Article

Made in Sarasota

By staff January 1, 2003

The first time Jon and Alene Pettus quarreled it was about crown molding (she was redoing his Boston-area condo). They weathered that spat, going on to marry and begin a now 12-year-old collaboration called Architectural Painting and Renovation. With Jon's background in custom woodwork and Ringling grad Alene's fine art education, the couple creates decorative finishings that transform walls, ceilings and columns in homes and businesses up and down the eastern United States.

It's a profession both are amply prepared for. Alene studied painting in college and worked for a furniture designer. Later, she spent time with a restoration company that worked on churches in New England. John followed in the footsteps of his father, a custom homebuilder in Connecticut, and owned his own kitchen and bath business for six years in Boston. When the two met, they combined their skills and talents, and often commuted to Sarasota for projects before moving here permanently.
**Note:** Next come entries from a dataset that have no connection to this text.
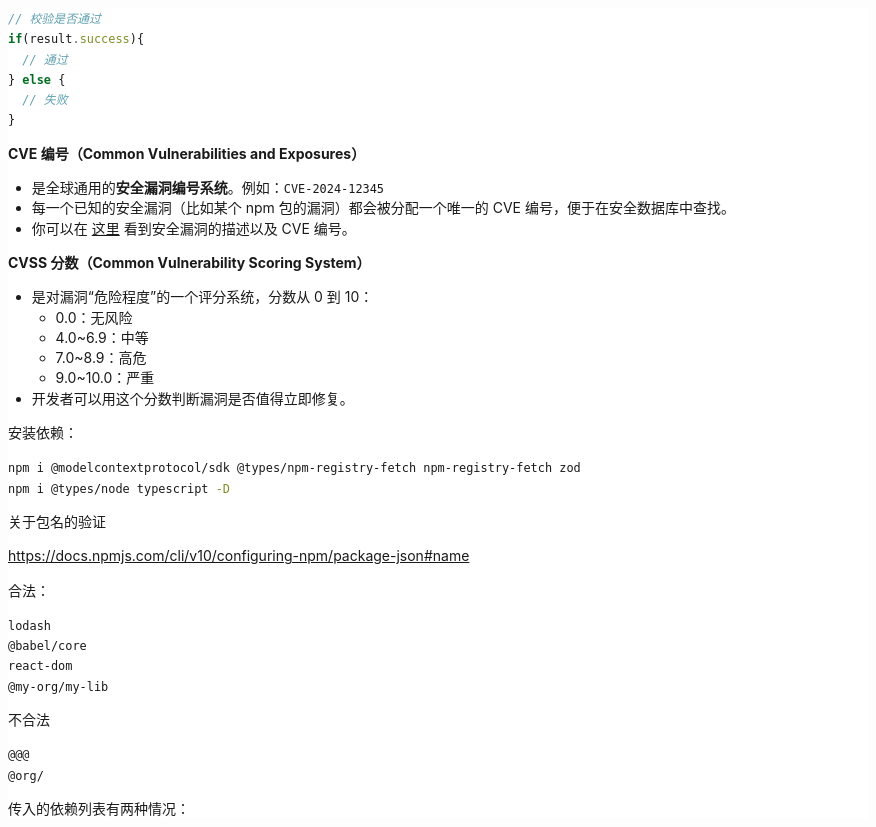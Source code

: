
 ```ts
// 校验是否通过
if(result.success){
  // 通过
} else {
  // 失败
}
```



**CVE 编号（Common Vulnerabilities and Exposures）**

- 是全球通用的**安全漏洞编号系统**。例如：`CVE-2024-12345`
- 每一个已知的安全漏洞（比如某个 npm 包的漏洞）都会被分配一个唯一的 CVE 编号，便于在安全数据库中查找。
- 你可以在 [这里](https://github.com/advisories) 看到安全漏洞的描述以及 CVE 编号。



**CVSS 分数（Common Vulnerability Scoring System）**

- 是对漏洞“危险程度”的一个评分系统，分数从 0 到 10：
  - 0.0：无风险
  - 4.0~6.9：中等
  - 7.0~8.9：高危
  - 9.0~10.0：严重
- 开发者可以用这个分数判断漏洞是否值得立即修复。



安装依赖：

```bash
npm i @modelcontextprotocol/sdk @types/npm-registry-fetch npm-registry-fetch zod
npm i @types/node typescript -D
```



关于包名的验证

https://docs.npmjs.com/cli/v10/configuring-npm/package-json#name

合法：

```
lodash
@babel/core
react-dom
@my-org/my-lib
```

不合法

```
@@@
@org/
```



传入的依赖列表有两种情况：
Now, with an established roster of high-end clients, Alene spends hours in research (sometimes traveling to Europe to study techniques) and in creating samples for projects, each of which the couple handles personally to keep tight control on quality. They work closely with designers, using fabric and color selections to create sample panels. The Pettuses also mix the paint themselves and leave touch-up kits with their clients.
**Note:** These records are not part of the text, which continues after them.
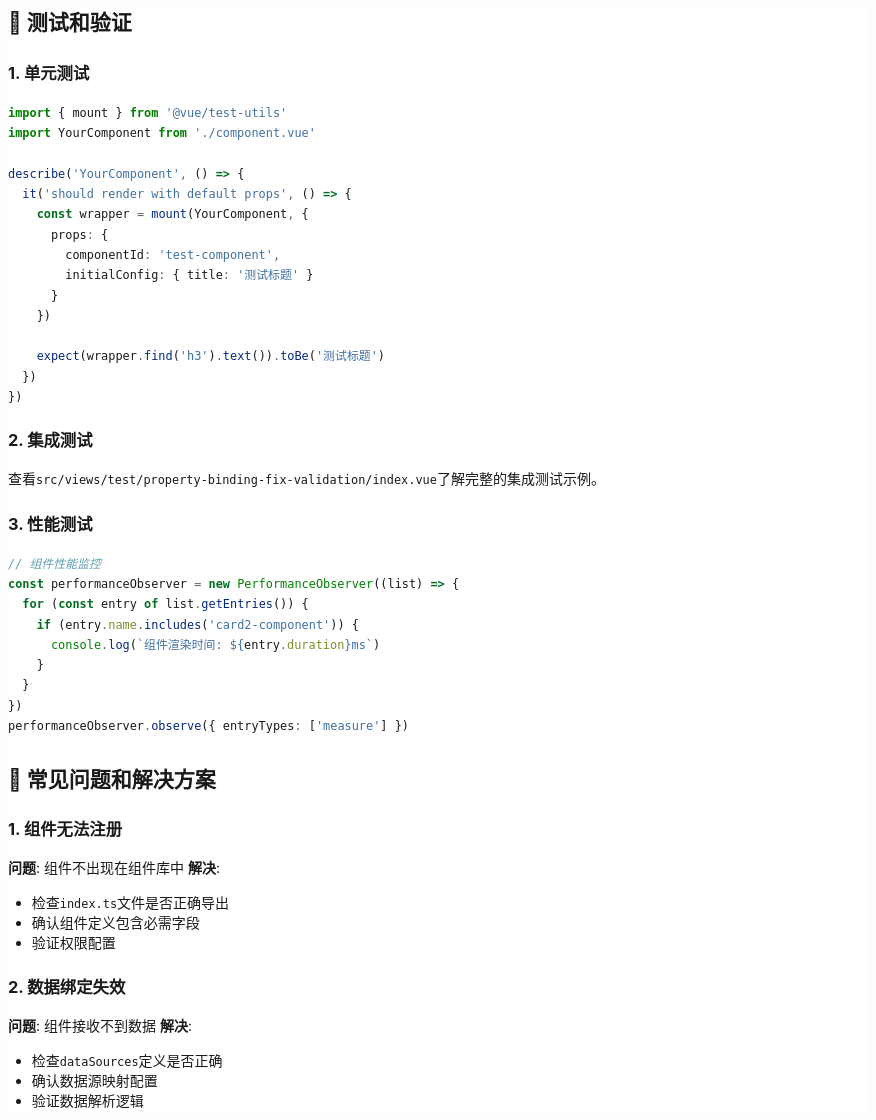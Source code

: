 ## 🧪 测试和验证

### 1. 单元测试
```typescript
import { mount } from '@vue/test-utils'
import YourComponent from './component.vue'

describe('YourComponent', () => {
  it('should render with default props', () => {
    const wrapper = mount(YourComponent, {
      props: {
        componentId: 'test-component',
        initialConfig: { title: '测试标题' }
      }
    })

    expect(wrapper.find('h3').text()).toBe('测试标题')
  })
})
```

### 2. 集成测试
查看`src/views/test/property-binding-fix-validation/index.vue`了解完整的集成测试示例。

### 3. 性能测试
```typescript
// 组件性能监控
const performanceObserver = new PerformanceObserver((list) => {
  for (const entry of list.getEntries()) {
    if (entry.name.includes('card2-component')) {
      console.log(`组件渲染时间: ${entry.duration}ms`)
    }
  }
})
performanceObserver.observe({ entryTypes: ['measure'] })
```

## 🚨 常见问题和解决方案

### 1. 组件无法注册
**问题**: 组件不出现在组件库中
**解决**:
- 检查`index.ts`文件是否正确导出
- 确认组件定义包含必需字段
- 验证权限配置

### 2. 数据绑定失效
**问题**: 组件接收不到数据
**解决**:
- 检查`dataSources`定义是否正确
- 确认数据源映射配置
- 验证数据解析逻辑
Their results go far beyond the sponging and glazing typically associated with faux finishings. In one house, the pair handmade exquisite steamed clay wall and ceiling details with 24-karat gilding to create a neoclassical look. In a foyer with a travertine staircase, Alene created a finish that mimicked the marble on the wainscoting and the back of the stairs; for a wine cellar, she used an uneven, multi-layered approach to produce the texture of a rough stone ceiling.

"Jon calls me Xerox," Alene jokes. "I can match anything."

Not all their finishings are faux. One centuries-old-and increasingly popular-European technique Alene has perfected is Venetian plastering. Layers of plaster are hand-applied with a knife and then polished, waxed or stenciled-even dusted with a feather duster-to give a distressed antique patina or slick modern sheen, depending on the look Alene wants. Jon explains that the technique can still be seen in old European castles. The couple noticed the resurgence of interest in Venetian plastering during a research trip to Europe, and diligently studied until they had mastered the technique to create a variety of looks. Jon often makes boutique furniture and accessories to complete the look of a room, and they work out of one of three studios and offices in which folders and sample boards for each project (they've worked with some clients for years) are arranged in pristine order. Every surface is treated like a piece of art: "Our paintings are 2,400 square feet," Jon jokes.

"I like to do finishes that are backdrops," Alene says. "Every wall is a canvas. It has a composition; yet it's not screaming at you."